• [Work instructions]
Filter the records below for the word "item". Keep each line that has it.

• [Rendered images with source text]
§
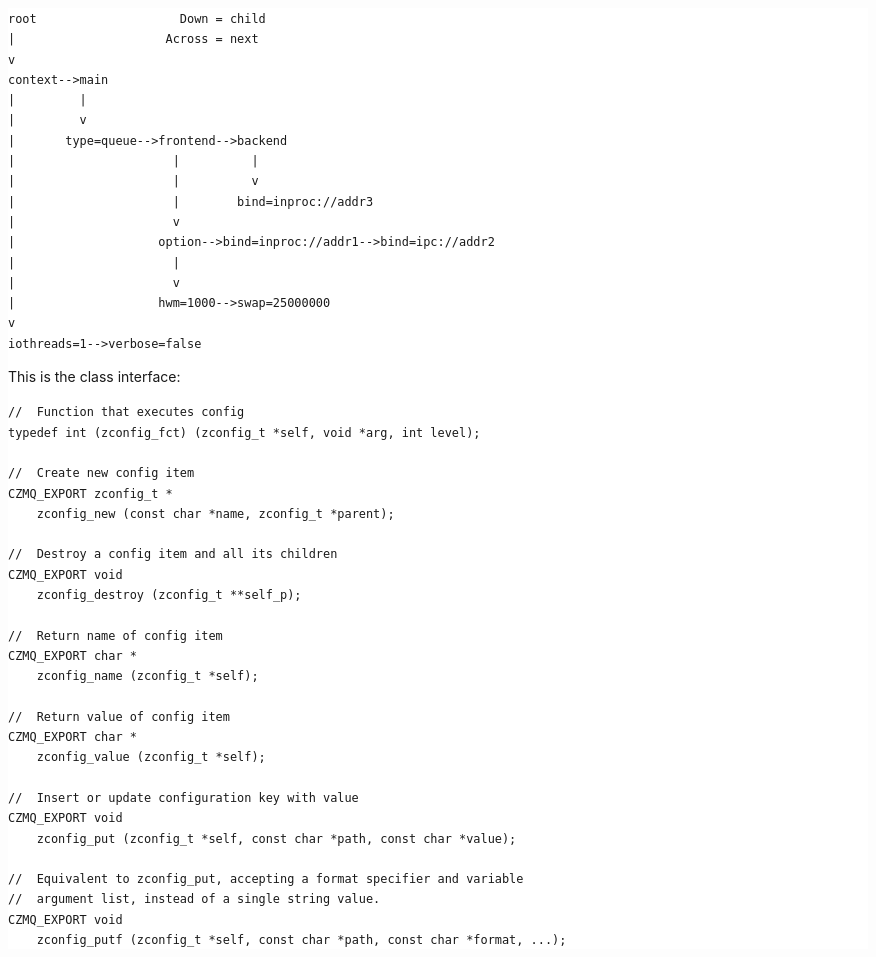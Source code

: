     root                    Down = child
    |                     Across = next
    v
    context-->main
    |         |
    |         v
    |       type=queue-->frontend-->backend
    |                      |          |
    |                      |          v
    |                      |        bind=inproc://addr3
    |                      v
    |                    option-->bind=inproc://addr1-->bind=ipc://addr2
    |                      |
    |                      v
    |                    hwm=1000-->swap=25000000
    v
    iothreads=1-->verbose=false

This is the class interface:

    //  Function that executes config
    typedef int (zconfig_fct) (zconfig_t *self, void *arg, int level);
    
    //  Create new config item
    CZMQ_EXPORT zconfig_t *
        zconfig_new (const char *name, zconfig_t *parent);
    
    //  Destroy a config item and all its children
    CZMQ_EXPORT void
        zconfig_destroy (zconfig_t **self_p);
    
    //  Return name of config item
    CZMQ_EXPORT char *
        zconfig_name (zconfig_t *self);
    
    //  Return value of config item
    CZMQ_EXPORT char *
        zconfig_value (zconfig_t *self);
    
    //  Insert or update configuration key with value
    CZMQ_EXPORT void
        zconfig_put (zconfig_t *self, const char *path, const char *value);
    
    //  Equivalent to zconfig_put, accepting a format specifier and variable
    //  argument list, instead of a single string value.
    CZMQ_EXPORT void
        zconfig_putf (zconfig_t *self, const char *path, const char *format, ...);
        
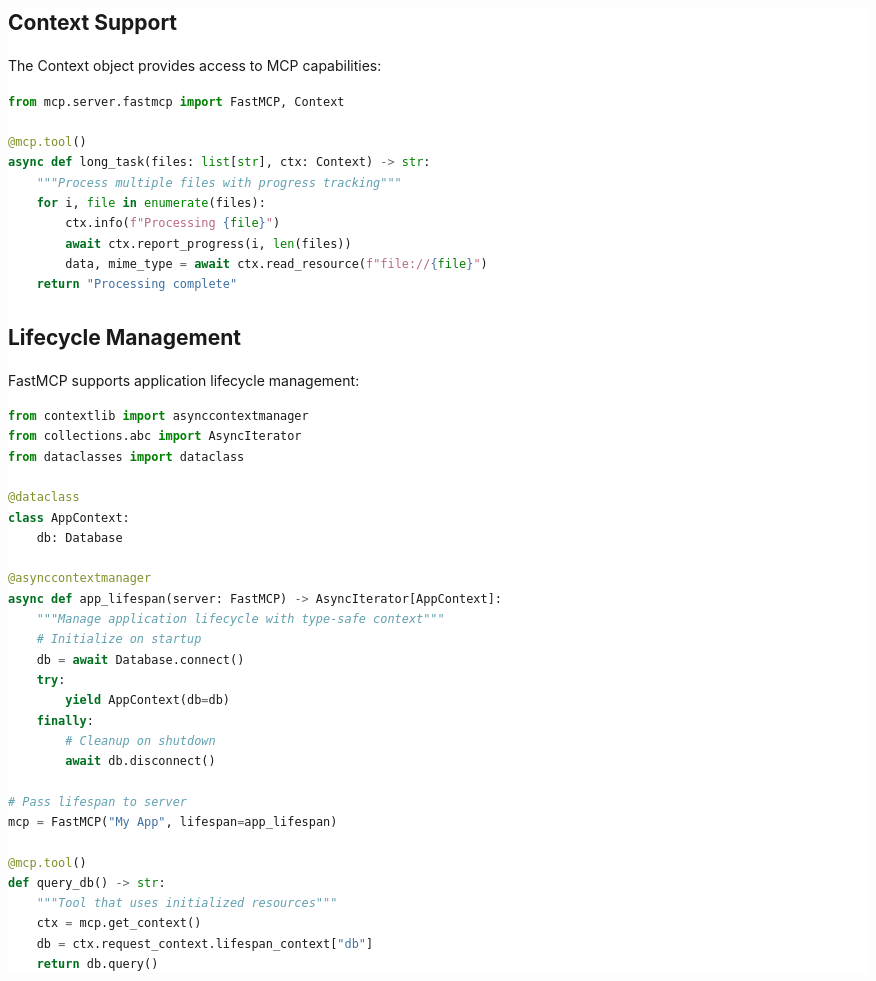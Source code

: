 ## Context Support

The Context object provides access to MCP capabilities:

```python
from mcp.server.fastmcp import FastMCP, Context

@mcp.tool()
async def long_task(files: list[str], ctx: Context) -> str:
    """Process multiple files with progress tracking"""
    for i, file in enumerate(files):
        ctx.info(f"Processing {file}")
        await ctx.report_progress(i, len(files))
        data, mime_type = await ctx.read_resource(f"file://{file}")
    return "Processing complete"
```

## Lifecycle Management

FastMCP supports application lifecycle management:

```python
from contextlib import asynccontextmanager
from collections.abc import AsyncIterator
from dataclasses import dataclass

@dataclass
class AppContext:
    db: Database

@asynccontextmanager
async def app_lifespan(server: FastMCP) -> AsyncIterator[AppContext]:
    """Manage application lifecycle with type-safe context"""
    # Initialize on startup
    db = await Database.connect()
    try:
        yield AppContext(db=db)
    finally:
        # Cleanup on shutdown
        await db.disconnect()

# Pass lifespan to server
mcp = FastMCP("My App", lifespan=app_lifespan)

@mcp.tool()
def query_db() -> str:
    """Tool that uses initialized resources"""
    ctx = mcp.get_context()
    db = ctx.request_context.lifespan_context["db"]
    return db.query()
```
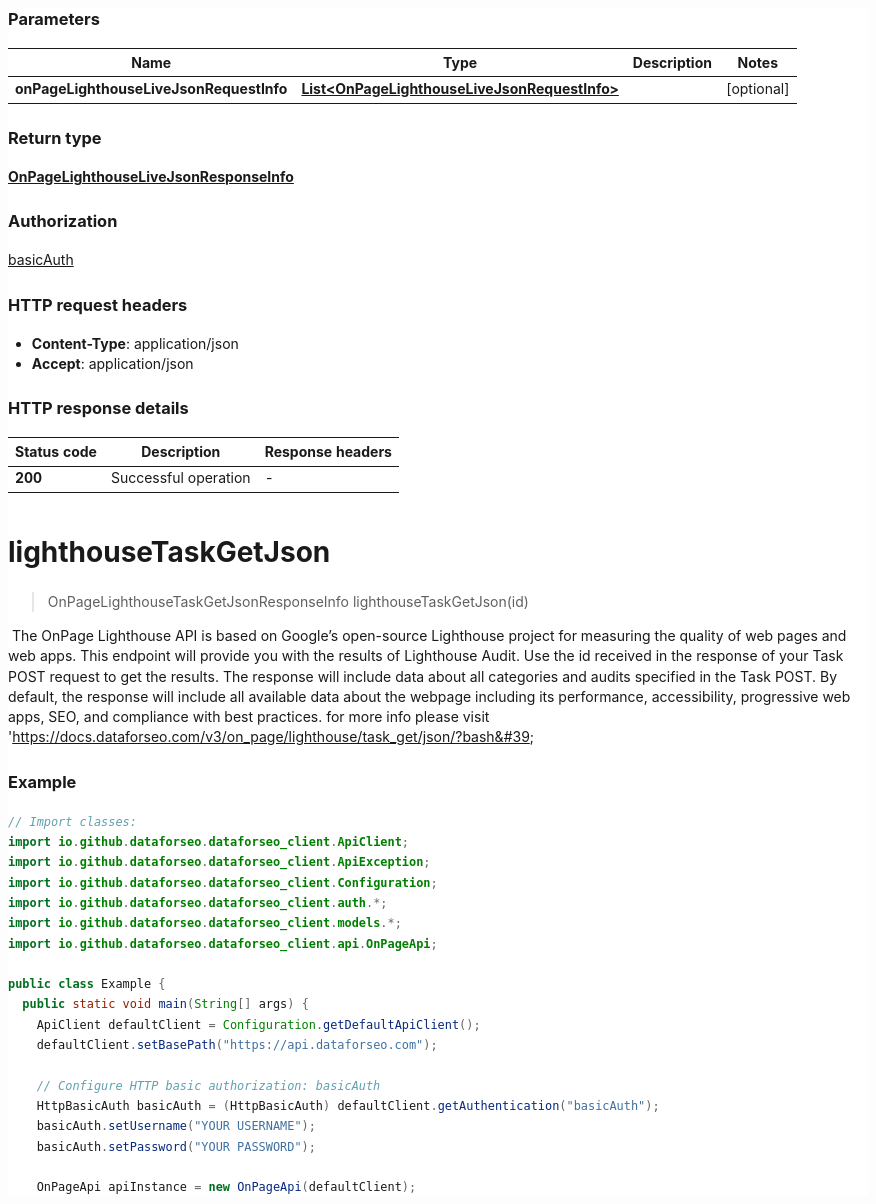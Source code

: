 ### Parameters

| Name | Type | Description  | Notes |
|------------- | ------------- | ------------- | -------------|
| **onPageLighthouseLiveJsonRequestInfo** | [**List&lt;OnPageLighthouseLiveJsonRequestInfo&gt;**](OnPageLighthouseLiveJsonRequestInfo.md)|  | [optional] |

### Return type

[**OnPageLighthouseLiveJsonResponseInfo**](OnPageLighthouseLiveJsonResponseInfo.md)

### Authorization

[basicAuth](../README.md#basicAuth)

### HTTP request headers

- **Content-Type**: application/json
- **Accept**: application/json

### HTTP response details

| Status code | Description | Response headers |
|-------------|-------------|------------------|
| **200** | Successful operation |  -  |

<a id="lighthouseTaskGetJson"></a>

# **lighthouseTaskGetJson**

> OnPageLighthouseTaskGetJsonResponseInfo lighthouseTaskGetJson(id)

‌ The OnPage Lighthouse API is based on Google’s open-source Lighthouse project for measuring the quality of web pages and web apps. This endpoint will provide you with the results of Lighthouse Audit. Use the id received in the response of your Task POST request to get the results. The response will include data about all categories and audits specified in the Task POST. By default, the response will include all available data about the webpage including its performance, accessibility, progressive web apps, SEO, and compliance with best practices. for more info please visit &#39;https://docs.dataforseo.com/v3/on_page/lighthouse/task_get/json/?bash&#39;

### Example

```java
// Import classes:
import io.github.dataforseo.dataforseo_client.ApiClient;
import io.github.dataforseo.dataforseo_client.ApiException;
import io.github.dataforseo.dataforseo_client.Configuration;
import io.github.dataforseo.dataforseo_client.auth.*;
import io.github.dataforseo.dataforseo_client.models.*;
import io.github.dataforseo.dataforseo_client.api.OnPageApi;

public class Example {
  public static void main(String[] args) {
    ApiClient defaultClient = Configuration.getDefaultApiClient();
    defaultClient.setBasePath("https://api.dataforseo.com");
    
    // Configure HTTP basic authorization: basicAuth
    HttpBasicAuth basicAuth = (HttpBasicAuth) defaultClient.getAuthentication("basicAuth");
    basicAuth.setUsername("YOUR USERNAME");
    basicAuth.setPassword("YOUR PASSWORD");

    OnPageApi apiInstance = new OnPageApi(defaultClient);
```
§
• [Answer section]
    //  Create new config item
    //  Destroy a config item and all its children
    //  Return name of config item
    //  Return value of config item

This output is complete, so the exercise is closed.